A “buzz word”, that is what data has been reduced too. “Big Data” is now a common phrase used to describe numerous counts of different types of data, social media data, point of sale data, financial data, digital and visual data…. Arg, make it stop. But what is it “really” and what makes it useful versus noise?

Over the course of my career, I have worked for companies of all sizes, with some handling data better than others; the best was actually one of the smallest (go figure). Most companies struggled to figure out what to do with the data they have versus how to get more. Retail and CPG companies that can afford all the latest and greatest BI and data mining tools usually collect and use their data very well since it’s REALLY their bread and butter and without it the competition would eat them alive. Unfortunately they aren’t usually able to “house” the data, making “real time” almost impossible. Smaller companies that have jumped into the data pool (per sae) purchase large amounts of data or gather their own live data but rarely have the insight to know what “is” or “isn’t” important. Example, I sell a 250 dollar yard trimmer, now 250 bucks is a bit steep so I know the average person is not going to buy. So, I would need someone who owned (the norm) or rented and really cared (the outliner), and someone who made above average income (the norm) or someone who saved to make the purchase (since it’s a yard trimmer, we’ll say that this is an outliner) but I only have name and email address, what can I do? Honestly, not a whole lot really, except maybe a mailing list. Say I have name, complete address and email, a little better… you could use the addresses to overlay with federal, state and local data or census data from that neighbor. That would tell you median income, average home price, etc. but without more demographic and financial data, it would still not be sufficient to deduce too much insight. So the kind of data you collect becomes more important than ever, if you want to target your customers think about what it would really take for you to get the best insight.
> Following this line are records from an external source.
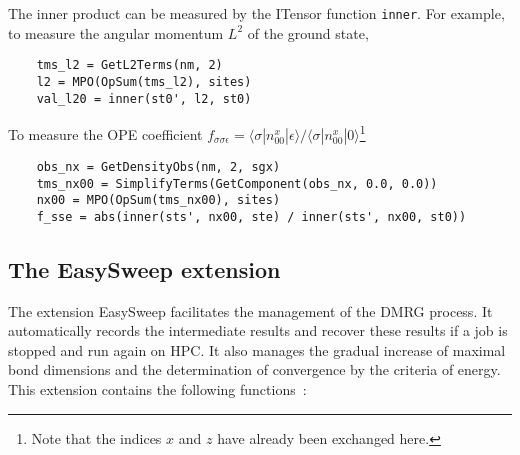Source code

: \documentclass{timesjhep}
\begin{document}
The inner product can be measured by the ITensor function \lstinline|inner|. For example, to measure the angular momentum $L^2$ of the ground state,
\begin{lstlisting}
    tms_l2 = GetL2Terms(nm, 2)
    l2 = MPO(OpSum(tms_l2), sites)
    val_l20 = inner(st0', l2, st0)
\end{lstlisting}
To measure the OPE coefficient $f_{\sigma\sigma\epsilon}=\langle \sigma|n^x_{00}|\epsilon\rangle/\langle \sigma|n^x_{00}|0\rangle$\footnote{Note that the indices $x$ and $z$ have already been exchanged here. }
\begin{lstlisting}
    obs_nx = GetDensityObs(nm, 2, sgx)
    tms_nx00 = SimplifyTerms(GetComponent(obs_nx, 0.0, 0.0))
    nx00 = MPO(OpSum(tms_nx00), sites)
    f_sse = abs(inner(sts', nx00, ste) / inner(sts', nx00, st0))
\end{lstlisting}

\subsection{The EasySweep extension}

The extension EasySweep facilitates the management of the DMRG process. It automatically records the intermediate results and recover these results if a job is stopped and run again on HPC. It also manages the gradual increase of maximal bond dimensions and the determination of convergence by the criteria of energy. This extension contains the following functions~:
\end{document}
Next issue, when working with data, one needs to think about its quality, what do I mean by that? Is it accurate and clean data? Take a look at the number of duplicate rows of information and incomplete or N/A data fields, these are very important to note and take action on. Next, how your data is labeled and defined, the “metadata” or data dictionary of your database, it tells you if the data field is a character or numeric, the length (max 255 so watch out for those “NOTE” sections), and if applicable a short description of what the variable actually is. A unique quantifier is preferred, when working with FICA/FICO, we used SSN# but in other cases usually a client ID or purchase id, which may not be unique is used. If multiple purchases or visits, with a non-unique way of labeling, occurs this can be a headache especially when working with live data and adding into the master database. Updates in a data warehouse involve data dumps or extraction, transformation and load to merge new data in with existing data (segmentation is based on some type of quantifier, a hopefully unique variable), sounds easy (not) but it gets worse, the bigger the data the longer this process takes and we haven’t even started talking about unstructured data yet, whew. How are incomplete rows beneficial, if you are looking at web data or basket sales, it can show you were someone abandoned their shopping carts, if it’s a loan application, it can tell you where they stopped, see where I’m headed? Data entry is VERY important, a few fat fingered data sets add up fast when you are talking terabytes of data, especially when they are keys in but a multitude of people.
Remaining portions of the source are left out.